12.1 Distribution of Earth’s Water

Water, water, everywhere!

Water is composed of two atoms of hydrogen and one atom of oxygen bonded together. Despite its simplicity, water has remarkable properties. Water expands when it freezes and has high surface tension because of the molecules’ polar nature that they tend to stick together. Without water, life might not exist on Earth, and it certainly would not have the tremendous complexity and diversity that we see (1).

Where does all the Earth’s water come from? Primordial Earth was an incandescent globe made of magma, but all magmas contain water. Water set free by magma began to cool down the Earth’s atmosphere, until it could stay on the surface as a liquid. Volcanic activity kept and still keeps introducing water in the atmosphere, thus increasing the surface- and groundwater volume of the Earth (2).

Earth’s oceans contain 97% of the planet’s water, and just 3% is freshwater with relatively low concentrations of salts. Most freshwater is trapped as ice in the vast glaciers and ice sheets of Greenland and Antarctica. A storage location for water such as an ocean, glacier, pond, or even the atmosphere is known as a reservoir. A water molecule may pass through a reservoir very quickly or may remain for much longer.  As you can see from the graph below, Rivers account for 0.49% of surface/ other freshwater or 0.0001% of the overall water on the planet (1).

 

An estimation of where the Earth's water exists on, within, and around the Earth.
Figure 12.1.2 An estimation of where the Earth’s water exists on, within, and around the Earth. “Distribution of the Locations of Water on Earth” by the United States Geologic Survey is licensed under Public Domain

Hydrologic Cycle

Because of the unique properties of water, water molecules can cycle through almost any-where on Earth. The water molecule found in a glass of water today could have erupted from a volcano early in Earth history. In the intervening billions of years, the molecule probably spent time in a glacier or far below the ground. The molecule surely was high up in the atmosphere and maybe deep in the belly of a dinosaur.
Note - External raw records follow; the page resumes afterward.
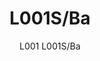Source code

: ---
designer: Alberto Basaglia Natalia Rota Nodari
description: "L001%20is%20a%20collection%20of%20lamps%20with%20an%20iconic%20design%20consisting%20of%20elements%20capable%20of%20creating%20different%20combinations.%20Suspension%20lamp%20with%20two%20injection%20moulded%20polycarbonate%20diffusers%20in%20different%20sizes."
image_primary: img/L0001S_L001S-BA_01_zoom.jpg
image_secondary: img/L0001S_L001S-BA_02_zoom.jpg
manufacturer: Pedrali
href: https://www.pedrali.it/en/products/catalog/Lamp-L001S-BA/
subtitle: L001 L001S/Ba
title: L001S/Ba
image_thumb: img/L0001S_L001S-BA_cover.jpg
tags: 
  - pedrali
  - lamps
category: lamps
slug: /manufacturers/pedrali/lamps/alberto-basaglia-natalia-rota-nodari-l-001-s-ba
---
Water is the only substance on Earth that is present in all three states of matter – as a solid, liquid, or gas. Along with that, Earth is the only planet where water is present in all three states. Because of the ranges in temperature in specific locations around the planet, all three phases may be present in a specific location or region. The three phases are solid (ice or snow), liquid (water), and gas (water vapor) (Dastrup, 2020).

 

The water cycle has no starting point. But, we’ll begin in the oceans, since that is where most of Earth’s water exists. The sun, which drives the water cycle, heats water in the oceans. Some of it evaporates as vapor into the air. Ice and snow can sublimate directly into water vapor. Rising air currents take the vapor up into the atmosphere, along with water from evapotranspiration, which is water transpired from plants and evaporated from the soil. The vapor rises into the air where cooler temperatures cause it to condense into clouds (USGS).

Air currents move clouds around the atmosphere, cloud particles collide, grow, and fall out of the sky as precipitation. Some precipitation falls as snow and can accumulate as ice caps and glaciers, which can store frozen water for thousands of years. Snowpacks in warmer climates often thaw and melt when spring arrives, and the melted water flows overland as snowmelt (USGS).
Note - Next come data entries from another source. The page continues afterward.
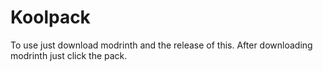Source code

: # Koolpack
To use just download modrinth and the release of this. After downloading modrinth just click the pack.

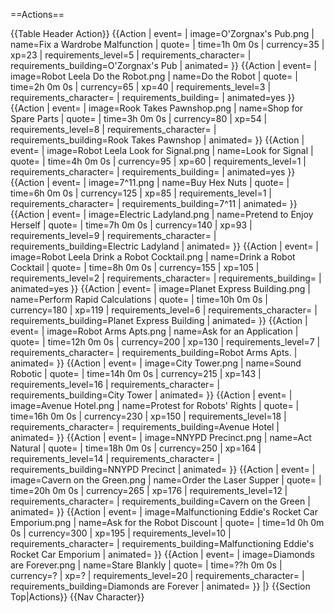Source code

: ==Actions==
<!--[[/Event Actions | Event Actions]]-->
{{Table Header Action}}
{{Action
| event=
| image=O'Zorgnax's Pub.png
| name=Fix a Wardrobe Malfunction
| quote=
| time=1h 0m 0s
| currency=35
| xp=23
| requirements_level=5
| requirements_character=
| requirements_building=O'Zorgnax's Pub
| animated=
}}
{{Action
| event=
| image=Robot Leela Do the Robot.png
| name=Do the Robot
| quote=
| time=2h 0m 0s
| currency=65
| xp=40
| requirements_level=3
| requirements_character=
| requirements_building=
| animated=yes
}}
{{Action
| event=
| image=Rook Takes Pawnshop.png
| name=Shop for Spare Parts
| quote=
| time=3h 0m 0s
| currency=80
| xp=54
| requirements_level=8
| requirements_character=
| requirements_building=Rook Takes Pawnshop
| animated=
}}
{{Action
| event=
| image=Robot Leela Look for Signal.png
| name=Look for Signal
| quote=
| time=4h 0m 0s
| currency=95
| xp=60
| requirements_level=1
| requirements_character=
| requirements_building=
| animated=yes
}}
{{Action
| event=
| image=7^11.png
| name=Buy Hex Nuts
| quote=
| time=6h 0m 0s
| currency=125
| xp=85
| requirements_level=1
| requirements_character=
| requirements_building=7^11
| animated=
}}
{{Action
| event=
| image=Electric Ladyland.png
| name=Pretend to Enjoy Herself
| quote=
| time=7h 0m 0s
| currency=140
| xp=93
| requirements_level=9
| requirements_character=
| requirements_building=Electric Ladyland
| animated=
}}
{{Action
| event=
| image=Robot Leela Drink a Robot Cocktail.png
| name=Drink a Robot Cocktail
| quote=
| time=8h 0m 0s
| currency=155
| xp=105
| requirements_level=2
| requirements_character=
| requirements_building=
| animated=yes
}}
{{Action
| event=
| image=Planet Express Building.png
| name=Perform Rapid Calculations
| quote=
| time=10h 0m 0s
| currency=180
| xp=119
| requirements_level=6
| requirements_character=
| requirements_building=Planet Express Building
| animated=
}}
{{Action
| event=
| image=Robot Arms Apts.png
| name=Ask for an Application
| quote=
| time=12h 0m 0s
| currency=200
| xp=130
| requirements_level=7
| requirements_character=
| requirements_building=Robot Arms Apts.
| animated=
}}
{{Action
| event=
| image=City Tower.png
| name=Sound Robotic
| quote=
| time=14h 0m 0s
| currency=215
| xp=143
| requirements_level=16
| requirements_character=
| requirements_building=City Tower
| animated=
}}
{{Action
| event=
| image=Avenue Hotel.png
| name=Protest for Robots' Rights
| quote=
| time=16h 0m 0s
| currency=230
| xp=150
| requirements_level=18
| requirements_character=
| requirements_building=Avenue Hotel
| animated=
}}
{{Action
| event=
| image=NNYPD Precinct.png
| name=Act Natural
| quote=
| time=18h 0m 0s
| currency=250
| xp=164
| requirements_level=14
| requirements_character=
| requirements_building=NNYPD Precinct
| animated=
}}
{{Action
| event=
| image=Cavern on the Green.png
| name=Order the Laser Supper
| quote=
| time=20h 0m 0s
| currency=265
| xp=176
| requirements_level=12
| requirements_character=
| requirements_building=Cavern on the Green
| animated=
}}
{{Action
| event=
| image=Malfunctioning Eddie's Rocket Car Emporium.png
| name=Ask for the Robot Discount
| quote=
| time=1d 0h 0m 0s
| currency=300
| xp=195
| requirements_level=10
| requirements_character=
| requirements_building=Malfunctioning Eddie's Rocket Car Emporium
| animated=
}}
{{Action
| event=
| image=Diamonds are Forever.png
| name=Stare Blankly
| quote=
| time=??h 0m 0s
| currency=?
| xp=?
| requirements_level=20
| requirements_character=
| requirements_building=Diamonds are Forever
| animated=
}}
|}
{{Section Top|Actions}}
{{Nav Character}}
Most precipitation falls back into the oceans or onto land, where, due to gravity, the precipitation flows over the ground as surface runoff. A portion of runoff enters rivers in valleys in the landscape, with streamflow moving water towards the oceans. Runoff, and groundwater seepage, accumulate and are stored as freshwater in lakes. Not all runoff flows into rivers, though. Much of it soaks into the ground as infiltration. Some water infiltrates deep into the ground and replenishes aquifers (saturated subsurface rock), which store huge amounts of freshwater for long periods of time (USGS).
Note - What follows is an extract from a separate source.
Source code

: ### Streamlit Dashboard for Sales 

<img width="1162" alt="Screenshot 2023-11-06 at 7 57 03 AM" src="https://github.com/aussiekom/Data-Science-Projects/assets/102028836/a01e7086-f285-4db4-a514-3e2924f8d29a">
Some infiltration stays close to the land surface and can seep back into surface-water bodies (and the ocean) as groundwater discharge, and some groundwater finds openings in the land surface and emerges as freshwater springs. Over time, though, all of this water keeps moving, some to reenter the ocean, where the cycle continues (USGS).

And, of course, it’s complicated….

People also depend on water as a natural resource. Not confined to only take fresh water directly from streams or ponds, humans create canals, aqueducts, dams, and wells to collect water and direct it to where they want it, which further complicates the already dynamic system.  

Backyard Geology:  Arizona’s water cycle

Arizona is the sixth largest state, and it encompasses diverse climates and topography.

Figure 12.1.3 Annual Precipitation data 1981-2010, Arizona State University School of Geographical Sciences and Urban Planning.  Used with permission.

Precipitation:  Much of the state is characterized as arid to semi-arid with total annual precipitation ranging from less than 3 inches in the southwest to around 40 inches in the White Mountains in east central Arizona. Precipitation is highly variable from year to year, with statewide average precipitation ranging from a low of 6.04 total inches in 1956 to a high of 22.77 inches in 1905.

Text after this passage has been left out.